College Selectivity Doesn’t Equal Satisfaction

Quartz: “Many of us think the college or university we attend matters a lot. If we go to Harvard, or Oxford, we will be happier, smarter, richer and land a killer job. A new report from Challenge Success, a nonprofit that is part of Stanford’s Graduate School of Education, suggests this thinking is almost entirely wrong. The white paper, A ‘Fit’ Over Rankings: Why College Engagement Matters More Than Selectivity, finds that college selectivity … does not determine how much a student learns, how happy they become or how satisfied they are with their jobs.”

“Better learning, it seems, is associated with better studying, not brand-name colleges. What about happiness and general life satisfaction? Since 2014, Gallup-Purdue has conducted a survey of job satisfaction and general well-being among college graduates … found no relationship between college selectivity and either broad measure of life satisfaction, arguing that what seems to matter is ‘what students are doing in college and how they are experiencing it’.”

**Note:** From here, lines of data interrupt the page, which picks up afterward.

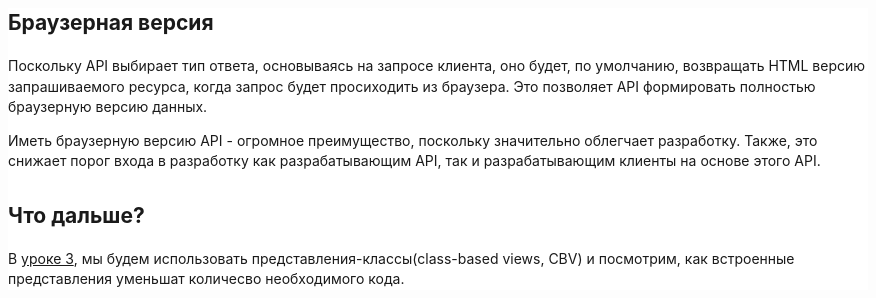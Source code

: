 ## Браузерная версия

Поскольку API выбирает тип ответа, основываясь на запросе клиента, оно будет, по умолчанию, возвращать HTML версию запрашиваемого ресурса, когда запрос будет просиходить из браузера. Это позволяет API формировать полностью браузерную версию данных.

Иметь браузерную версию API - огромное преимущество, поскольку значительно облегчает разработку. Также, это снижает порог входа в разработку как разрабатывающим API, так и разрабатывающим клиенты на основе этого API.


## Что дальше?

В [уроке 3](class-based-views.md), мы будем использовать представления-классы(class-based views, CBV) и посмотрим, как встроенные представления уменьшат количесво необходимого кода.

“OK, maybe selective colleges don’t make you happier. Do they make you richer? … Some research shows graduates of ‘high quality’ institutions earn 6% to 8% more out of college than graduates of ‘low-quality’ institutions (those which accept everyone). That percentage rises to 16% to 19% a decade after college. The authors argue that it is hard to disentangle how much of this comes from the student and how much comes from the institution.”